From cycling to recycling

Castle Howard water fountain sculpture

Castle Howard, one of the most popular visitor attractions in the country, has partnered with Yorwaste to implement a new waste management service that sees material collected from Castle Howard either recycled or transformed into green electricity.

Dedicated recycling containers are situated across the 8,800-acre estate to collect visitors’ plastic bottles, aluminium and steel tins, paper, glass and cardboard. Yorwaste collects the recycling on a weekly basis and take it to a facility less than 20 miles away, where it’s sorted and separated before being sent for final recycling into the materials’ original states.

Separate general waste and food waste bins are also situated across the Castle Howard estate. General waste is taken to the nearby Allerton Waste Recovery Park, where it undergoes ‘energy from waste treatment’, with the aim of providing electricity which is fed back into the National Grid.

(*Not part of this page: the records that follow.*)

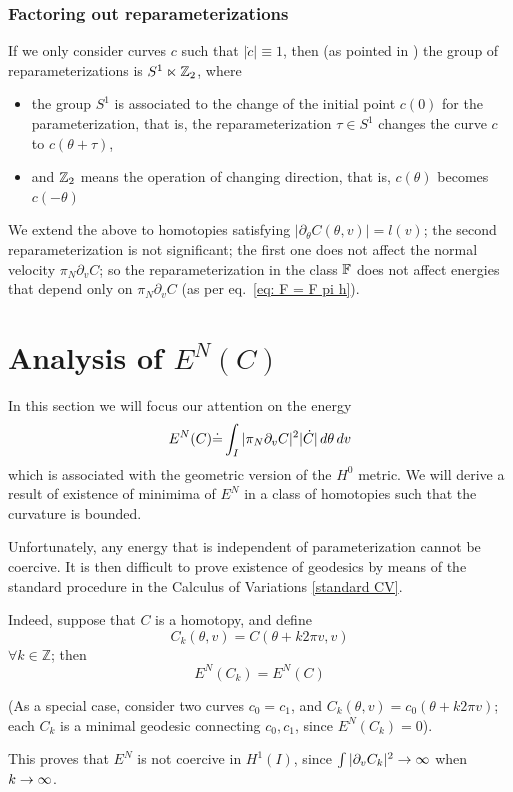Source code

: \documentclass[twoside,a4paper,english]{article}
\def\derpar#1{\partial_{#1}}
\begin{document}
\subsubsection{Factoring out reparameterizations}


If we only consider curves $c$ such that $|\dot c|\equiv 1$, then
(as pointed in \cite{Michor-Mumford})
the group of reparameterizations is $S^1\ltimes \integer_2$, where
\begin{itemize}
\item the group  $S^1$ is associated to the change of the initial
  point  $c(0)$ for the  parameterization, that is, 
  the reparameterization $\tau\in  S^1$ changes  the curve $c$ to
  $c(\theta+\tau)$,
\item  and  $\integer_2$ means the operation of changing direction,
  that is, $c(\theta)$ becomes  $c(-\theta)$
\end{itemize}

We extend the above to homotopies satisfying 
$|\derpar\theta C(\theta,v)|=l(v)$;
the second reparameterization is not significant;  the first one
does not affect the normal velocity $\pi_N\derpar v C$;
so the reparameterization in the class $\F$
does not affect energies that depend only on $\pi_N\derpar v C$
(as per eq.~\eqref{eq: F = F pi h}).



\section{Analysis of $E^N(C)$}
\label{sec: ana}

In this section we will focus our attention on the energy 
\[ E^N(C) \defeq \int_{I}  |\pi_N \derpar v C|^2 |\dot C| \, d\theta \,dv  \]
which is associated with the geometric version of the $H^0$ metric.
We will derive a result of existence of minimima of $E^N$ in
a class of homotopies such that the curvature is  bounded.

\begin{Remark}[winding]\label{exa: E N not coerc}
  Unfortunately, any energy that is independent of parameterization
  cannot be coercive. It is then difficult to prove existence of geodesics
  by means of the standard procedure in the Calculus of Variations
  \ref{standard CV}.

  Indeed, suppose that $C$ is a homotopy, and define
  $$  C_k(\theta,v) = C(\theta+k2\pi v,v)$$  
  $\forall k\in\mathbb Z$; then
  \[ E^N(C_k) = E^N(C) \]

  (As a special case, consider two curves $c_0=c_1$, and
  $C_k(\theta,v)=c_0(\theta+k2\pi v)$; each $C_k$
  is a  minimal geodesic connecting $c_0,c_1$, since $E^N(C_k)=0$).

  This proves that $E^N$ is not coercive in $H^1(I)$, since
  $\int |\derpar v C_k|^2\to \infinity $ when $k\to\infinity$.
\end{Remark}
\end{document}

Loving local and purging plastic

Walsingham Abbey in early spring with snowdrops

Country house farm shops have long focused on working with local suppliers, minimising food miles and prioritising seasonal produce. The farm shop connected to Walsingham Abbey, for example, aims to ensure at least 75 per cent of its range comes from within Norfolk, and 95 per cent from within the UK. “Shopping with us is experiencing Norfolk food” says the Walsingham Farms Shop Partnership’s Elizabeth Meath Baker, who lives at Walsingham Abbey.

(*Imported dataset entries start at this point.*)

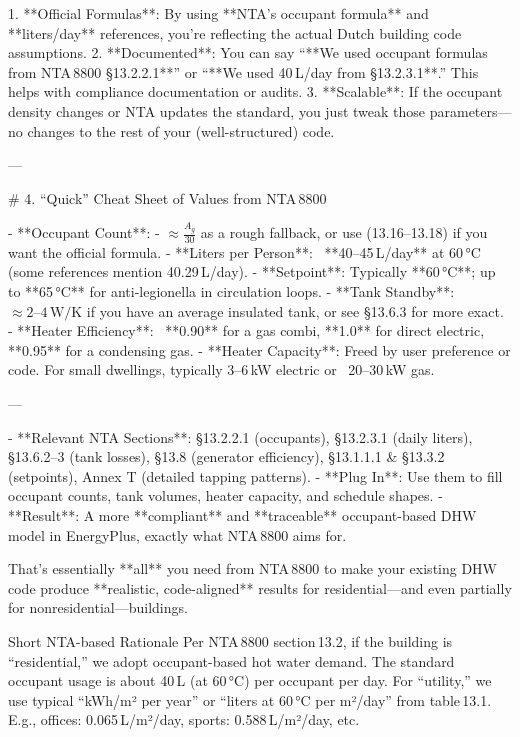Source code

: 1. **Official Formulas**: By using **NTA’s occupant formula** and **liters/day** references, you’re reflecting the actual Dutch building code assumptions.  
2. **Documented**: You can say “**We used occupant formulas from NTA 8800 \S13.2.2.1**” or “**We used 40 L/day from \S13.2.3.1**.” This helps with compliance documentation or audits.  
3. **Scalable**: If the occupant density changes or NTA updates the standard, you just tweak those parameters—no changes to the rest of your (well-structured) code.

---

# 4. “Quick” Cheat Sheet of Values from NTA 8800

- **Occupant Count**:  
  - \(\approx\frac{A_{g}}{30}\) as a rough fallback, or use (13.16–13.18) if you want the official formula.  
- **Liters per Person**: ~**40–45 L/day** at 60 °C (some references mention 40.29 L/day).  
- **Setpoint**: Typically **60 °C**; up to **65 °C** for anti‐legionella in circulation loops.  
- **Tank Standby**: \(\approx 2–4\,\text{W/K}\) if you have an average insulated tank, or see \S13.6.3 for more exact.  
- **Heater Efficiency**: ~**0.90** for a gas combi, **1.0** for direct electric, **0.95** for a condensing gas.  
- **Heater Capacity**: Freed by user preference or code. For small dwellings, typically 3–6 kW electric or ~20–30 kW gas.

---







- **Relevant NTA Sections**: \S13.2.2.1 (occupants), \S13.2.3.1 (daily liters), \S13.6.2–3 (tank losses), \S13.8 (generator efficiency), \S13.1.1.1 & \S13.3.2 (setpoints), Annex T (detailed tapping patterns).  
- **Plug In**: Use them to fill occupant counts, tank volumes, heater capacity, and schedule shapes.  
- **Result**: A more **compliant** and **traceable** occupant-based DHW model in EnergyPlus, exactly what NTA 8800 aims for.

That’s essentially **all** you need from NTA 8800 to make your existing DHW code produce **realistic, code-aligned** results for residential—and even partially for nonresidential—buildings.









Short NTA-based Rationale
Per NTA 8800 section 13.2, if the building is “residential,” we adopt occupant-based hot water demand. The standard occupant usage is about 40 L (at 60 °C) per occupant per day. For “utility,” we use typical “kWh/m² per year” or “liters at 60 °C per m²/day” from table 13.1. E.g., offices: 0.065 L/m²/day, sports: 0.588 L/m²/day, etc.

At another abbey over in Nottinghamshire, the farm shop at Welbeck became the first to host a zero-waste refill station developed in partnership with Unpackaged. This scheme is inspired by a traditional way of shopping, where goods are measured and weighed and do not come in hard-to-recycle plastic packaging. Welbeck’s farm shop offers an array of cereals, pulses, rice, nuts, seeds, dried fruit and various other items plastic-free.